*** Opening DATA FOR PROCESSING ***

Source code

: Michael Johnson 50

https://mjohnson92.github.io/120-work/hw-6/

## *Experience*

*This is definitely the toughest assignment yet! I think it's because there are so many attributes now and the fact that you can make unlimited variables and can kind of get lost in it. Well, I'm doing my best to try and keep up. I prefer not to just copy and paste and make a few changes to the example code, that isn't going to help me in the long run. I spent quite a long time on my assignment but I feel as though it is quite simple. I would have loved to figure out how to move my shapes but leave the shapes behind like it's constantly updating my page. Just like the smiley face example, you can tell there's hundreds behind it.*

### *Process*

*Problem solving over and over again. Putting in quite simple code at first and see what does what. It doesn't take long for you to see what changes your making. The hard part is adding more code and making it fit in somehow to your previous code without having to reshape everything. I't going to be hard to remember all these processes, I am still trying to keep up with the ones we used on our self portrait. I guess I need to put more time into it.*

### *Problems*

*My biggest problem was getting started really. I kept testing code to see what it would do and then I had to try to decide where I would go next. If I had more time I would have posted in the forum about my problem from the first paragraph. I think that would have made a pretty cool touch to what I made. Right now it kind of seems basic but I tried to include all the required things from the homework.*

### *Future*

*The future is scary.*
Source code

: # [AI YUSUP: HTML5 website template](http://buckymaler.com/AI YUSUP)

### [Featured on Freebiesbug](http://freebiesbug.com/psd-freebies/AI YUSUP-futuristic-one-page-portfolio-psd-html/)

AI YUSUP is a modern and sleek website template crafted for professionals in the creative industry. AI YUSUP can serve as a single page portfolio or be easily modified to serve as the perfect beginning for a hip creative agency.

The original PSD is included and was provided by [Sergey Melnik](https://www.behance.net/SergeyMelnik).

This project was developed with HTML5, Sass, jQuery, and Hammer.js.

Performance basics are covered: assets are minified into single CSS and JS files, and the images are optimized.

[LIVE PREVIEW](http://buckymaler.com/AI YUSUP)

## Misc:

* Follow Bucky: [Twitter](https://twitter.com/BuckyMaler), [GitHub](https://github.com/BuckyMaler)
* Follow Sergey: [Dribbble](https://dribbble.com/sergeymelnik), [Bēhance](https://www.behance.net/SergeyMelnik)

*** Closing DATA FOR PROCESSING ***

- [WHAT IS BEING ASKED] Please work out the number of lines in the listing that hold "This". Nothing besides the number is wanted.

- [EXERCISE RESULT] 2